### Try it
Filter the entries, keeping every line with the word "vende".

☆ ☆ ☆ ☆ ☆ ☆ ☆

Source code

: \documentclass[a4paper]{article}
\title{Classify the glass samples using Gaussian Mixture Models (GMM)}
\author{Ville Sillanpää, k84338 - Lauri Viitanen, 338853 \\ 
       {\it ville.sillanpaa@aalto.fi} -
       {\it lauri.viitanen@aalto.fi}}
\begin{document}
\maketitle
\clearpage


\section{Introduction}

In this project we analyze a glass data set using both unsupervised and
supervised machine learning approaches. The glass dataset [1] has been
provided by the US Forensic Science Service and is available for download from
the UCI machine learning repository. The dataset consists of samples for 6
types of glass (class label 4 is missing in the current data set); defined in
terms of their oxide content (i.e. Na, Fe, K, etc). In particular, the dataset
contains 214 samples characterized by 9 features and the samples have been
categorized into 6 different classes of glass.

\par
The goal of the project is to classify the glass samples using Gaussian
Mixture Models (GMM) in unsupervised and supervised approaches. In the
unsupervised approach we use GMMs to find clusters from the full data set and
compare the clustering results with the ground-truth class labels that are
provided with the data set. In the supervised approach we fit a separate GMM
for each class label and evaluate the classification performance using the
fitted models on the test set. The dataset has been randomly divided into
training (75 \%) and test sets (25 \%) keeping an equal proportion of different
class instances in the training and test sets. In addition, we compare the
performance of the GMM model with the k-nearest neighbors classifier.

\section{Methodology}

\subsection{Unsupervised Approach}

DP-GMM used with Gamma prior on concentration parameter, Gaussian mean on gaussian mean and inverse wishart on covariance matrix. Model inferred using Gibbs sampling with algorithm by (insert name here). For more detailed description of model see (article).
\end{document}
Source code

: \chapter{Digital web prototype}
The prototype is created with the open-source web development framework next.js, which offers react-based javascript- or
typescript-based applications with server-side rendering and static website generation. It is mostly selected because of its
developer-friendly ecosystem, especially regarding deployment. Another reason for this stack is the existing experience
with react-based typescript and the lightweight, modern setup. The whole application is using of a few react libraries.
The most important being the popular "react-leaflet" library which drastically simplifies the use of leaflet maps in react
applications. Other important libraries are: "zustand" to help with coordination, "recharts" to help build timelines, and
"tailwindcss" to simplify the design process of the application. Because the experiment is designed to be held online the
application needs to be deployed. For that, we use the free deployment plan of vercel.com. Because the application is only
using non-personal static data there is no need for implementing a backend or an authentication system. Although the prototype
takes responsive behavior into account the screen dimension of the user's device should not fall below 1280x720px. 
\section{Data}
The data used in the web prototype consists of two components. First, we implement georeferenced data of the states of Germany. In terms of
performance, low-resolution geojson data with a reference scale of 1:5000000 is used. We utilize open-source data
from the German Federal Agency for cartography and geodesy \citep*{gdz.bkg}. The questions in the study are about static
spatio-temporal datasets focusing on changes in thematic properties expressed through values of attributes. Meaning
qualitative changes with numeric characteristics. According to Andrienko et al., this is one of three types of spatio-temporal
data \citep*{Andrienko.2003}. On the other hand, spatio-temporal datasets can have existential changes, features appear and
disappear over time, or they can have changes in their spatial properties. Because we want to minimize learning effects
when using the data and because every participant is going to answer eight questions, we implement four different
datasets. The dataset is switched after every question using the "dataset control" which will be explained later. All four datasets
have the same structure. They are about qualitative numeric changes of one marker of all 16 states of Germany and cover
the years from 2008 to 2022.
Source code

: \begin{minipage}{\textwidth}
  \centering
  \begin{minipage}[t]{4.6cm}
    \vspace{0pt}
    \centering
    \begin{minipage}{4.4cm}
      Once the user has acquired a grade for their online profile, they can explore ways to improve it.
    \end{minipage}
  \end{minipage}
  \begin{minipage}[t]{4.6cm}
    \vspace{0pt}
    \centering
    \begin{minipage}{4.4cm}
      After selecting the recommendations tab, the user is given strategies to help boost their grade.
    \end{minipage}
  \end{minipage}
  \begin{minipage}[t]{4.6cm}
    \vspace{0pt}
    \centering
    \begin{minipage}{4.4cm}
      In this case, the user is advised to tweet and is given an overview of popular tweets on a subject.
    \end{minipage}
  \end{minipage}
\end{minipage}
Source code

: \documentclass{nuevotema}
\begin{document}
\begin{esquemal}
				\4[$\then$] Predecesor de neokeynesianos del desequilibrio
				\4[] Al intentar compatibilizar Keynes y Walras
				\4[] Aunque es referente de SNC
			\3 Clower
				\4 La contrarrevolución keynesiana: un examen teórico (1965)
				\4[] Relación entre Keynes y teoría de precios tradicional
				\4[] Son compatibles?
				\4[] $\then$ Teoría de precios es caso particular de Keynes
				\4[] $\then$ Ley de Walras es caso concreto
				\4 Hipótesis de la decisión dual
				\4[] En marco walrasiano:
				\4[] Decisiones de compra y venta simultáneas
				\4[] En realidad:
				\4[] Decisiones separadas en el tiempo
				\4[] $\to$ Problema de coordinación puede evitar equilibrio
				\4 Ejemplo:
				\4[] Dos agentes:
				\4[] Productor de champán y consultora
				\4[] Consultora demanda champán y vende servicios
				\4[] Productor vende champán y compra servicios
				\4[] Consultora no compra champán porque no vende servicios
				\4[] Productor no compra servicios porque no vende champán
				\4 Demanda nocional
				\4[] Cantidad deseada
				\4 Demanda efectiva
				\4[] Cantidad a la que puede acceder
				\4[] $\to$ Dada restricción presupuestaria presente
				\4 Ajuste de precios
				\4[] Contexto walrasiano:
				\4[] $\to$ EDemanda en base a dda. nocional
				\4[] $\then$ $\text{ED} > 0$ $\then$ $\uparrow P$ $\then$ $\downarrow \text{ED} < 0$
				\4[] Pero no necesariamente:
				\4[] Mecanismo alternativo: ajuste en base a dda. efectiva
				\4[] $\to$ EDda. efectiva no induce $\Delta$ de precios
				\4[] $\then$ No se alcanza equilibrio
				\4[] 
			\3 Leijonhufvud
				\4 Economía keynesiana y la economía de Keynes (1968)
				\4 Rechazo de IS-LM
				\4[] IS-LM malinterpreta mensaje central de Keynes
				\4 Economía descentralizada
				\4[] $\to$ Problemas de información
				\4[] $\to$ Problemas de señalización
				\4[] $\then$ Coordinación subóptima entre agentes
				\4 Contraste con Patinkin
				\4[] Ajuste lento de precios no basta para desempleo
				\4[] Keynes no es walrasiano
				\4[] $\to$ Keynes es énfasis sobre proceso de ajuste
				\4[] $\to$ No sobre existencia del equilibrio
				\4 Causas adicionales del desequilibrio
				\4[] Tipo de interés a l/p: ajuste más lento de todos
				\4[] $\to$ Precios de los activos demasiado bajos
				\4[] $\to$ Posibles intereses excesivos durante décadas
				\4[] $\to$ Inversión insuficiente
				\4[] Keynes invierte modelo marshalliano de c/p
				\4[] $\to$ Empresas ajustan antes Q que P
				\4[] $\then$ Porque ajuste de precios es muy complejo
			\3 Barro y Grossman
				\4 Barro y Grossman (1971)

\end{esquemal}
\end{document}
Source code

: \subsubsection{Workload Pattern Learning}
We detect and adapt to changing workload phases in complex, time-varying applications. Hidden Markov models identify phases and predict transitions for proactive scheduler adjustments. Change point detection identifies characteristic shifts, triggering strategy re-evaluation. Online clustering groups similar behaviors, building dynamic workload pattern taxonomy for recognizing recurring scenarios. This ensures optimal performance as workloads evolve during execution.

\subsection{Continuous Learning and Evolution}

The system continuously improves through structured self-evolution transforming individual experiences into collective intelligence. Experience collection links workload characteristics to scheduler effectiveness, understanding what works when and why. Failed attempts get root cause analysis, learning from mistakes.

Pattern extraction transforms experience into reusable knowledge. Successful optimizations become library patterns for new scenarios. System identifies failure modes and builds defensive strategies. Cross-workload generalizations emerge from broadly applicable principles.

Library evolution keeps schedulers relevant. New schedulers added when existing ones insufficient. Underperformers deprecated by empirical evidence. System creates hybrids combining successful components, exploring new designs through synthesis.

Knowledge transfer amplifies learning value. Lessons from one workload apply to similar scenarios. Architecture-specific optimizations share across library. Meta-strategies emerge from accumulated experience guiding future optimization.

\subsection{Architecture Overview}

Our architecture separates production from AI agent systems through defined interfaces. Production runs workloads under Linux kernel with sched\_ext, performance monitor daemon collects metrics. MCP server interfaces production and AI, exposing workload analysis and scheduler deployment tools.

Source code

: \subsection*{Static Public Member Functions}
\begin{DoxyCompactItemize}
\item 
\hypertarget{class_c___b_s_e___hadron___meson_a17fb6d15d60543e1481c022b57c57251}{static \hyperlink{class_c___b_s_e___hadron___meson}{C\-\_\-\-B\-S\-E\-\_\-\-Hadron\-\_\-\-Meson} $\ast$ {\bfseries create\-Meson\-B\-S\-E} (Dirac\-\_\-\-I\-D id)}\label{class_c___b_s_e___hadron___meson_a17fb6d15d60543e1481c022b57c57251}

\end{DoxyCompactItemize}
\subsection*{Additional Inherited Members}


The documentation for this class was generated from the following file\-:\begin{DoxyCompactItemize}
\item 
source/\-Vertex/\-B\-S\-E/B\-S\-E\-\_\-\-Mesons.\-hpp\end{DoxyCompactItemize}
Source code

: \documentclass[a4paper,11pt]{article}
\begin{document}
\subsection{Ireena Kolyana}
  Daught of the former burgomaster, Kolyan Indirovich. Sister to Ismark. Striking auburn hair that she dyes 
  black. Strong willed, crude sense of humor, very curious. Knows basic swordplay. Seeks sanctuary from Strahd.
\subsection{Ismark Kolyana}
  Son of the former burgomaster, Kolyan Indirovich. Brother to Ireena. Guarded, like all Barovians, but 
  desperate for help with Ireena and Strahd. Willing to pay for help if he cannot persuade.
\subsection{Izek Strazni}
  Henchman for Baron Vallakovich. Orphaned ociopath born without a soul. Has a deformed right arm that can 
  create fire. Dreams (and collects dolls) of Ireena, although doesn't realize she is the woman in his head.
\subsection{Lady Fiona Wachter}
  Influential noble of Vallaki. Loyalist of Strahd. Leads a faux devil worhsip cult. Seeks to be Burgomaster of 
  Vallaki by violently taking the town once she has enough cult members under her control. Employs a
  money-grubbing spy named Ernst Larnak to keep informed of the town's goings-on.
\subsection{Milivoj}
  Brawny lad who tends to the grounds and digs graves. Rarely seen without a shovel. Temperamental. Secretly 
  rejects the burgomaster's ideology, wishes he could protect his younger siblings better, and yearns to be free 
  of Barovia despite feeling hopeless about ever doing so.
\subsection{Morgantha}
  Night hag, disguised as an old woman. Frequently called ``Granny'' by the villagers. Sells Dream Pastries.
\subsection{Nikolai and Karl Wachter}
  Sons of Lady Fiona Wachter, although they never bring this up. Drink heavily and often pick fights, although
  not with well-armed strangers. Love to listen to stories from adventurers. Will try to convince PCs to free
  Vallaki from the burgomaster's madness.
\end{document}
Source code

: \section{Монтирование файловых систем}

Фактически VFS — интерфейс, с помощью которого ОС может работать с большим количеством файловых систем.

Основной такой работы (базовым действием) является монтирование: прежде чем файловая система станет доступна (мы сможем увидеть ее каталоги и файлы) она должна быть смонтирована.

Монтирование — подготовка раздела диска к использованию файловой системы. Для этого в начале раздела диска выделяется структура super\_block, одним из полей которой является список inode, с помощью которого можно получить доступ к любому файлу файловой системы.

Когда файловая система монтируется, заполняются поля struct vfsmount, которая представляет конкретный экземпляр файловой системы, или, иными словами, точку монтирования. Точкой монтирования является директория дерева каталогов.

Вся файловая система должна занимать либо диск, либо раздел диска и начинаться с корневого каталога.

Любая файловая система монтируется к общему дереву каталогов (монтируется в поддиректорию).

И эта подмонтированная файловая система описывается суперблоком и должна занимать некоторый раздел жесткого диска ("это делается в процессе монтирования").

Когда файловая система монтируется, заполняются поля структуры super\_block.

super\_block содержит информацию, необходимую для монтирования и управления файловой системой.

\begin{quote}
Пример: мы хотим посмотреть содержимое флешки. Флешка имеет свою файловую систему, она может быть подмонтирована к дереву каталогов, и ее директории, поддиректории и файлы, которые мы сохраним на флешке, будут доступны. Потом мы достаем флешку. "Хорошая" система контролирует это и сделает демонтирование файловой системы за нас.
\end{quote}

☆ ☆ ☆ ☆ ☆ ☆ ☆

### Result of this task
				\4[] Consultora demanda champán y vende servicios
				\4[] Productor vende champán y compra servicios
				\4[] Consultora no compra champán porque no vende servicios
				\4[] Productor no compra servicios porque no vende champán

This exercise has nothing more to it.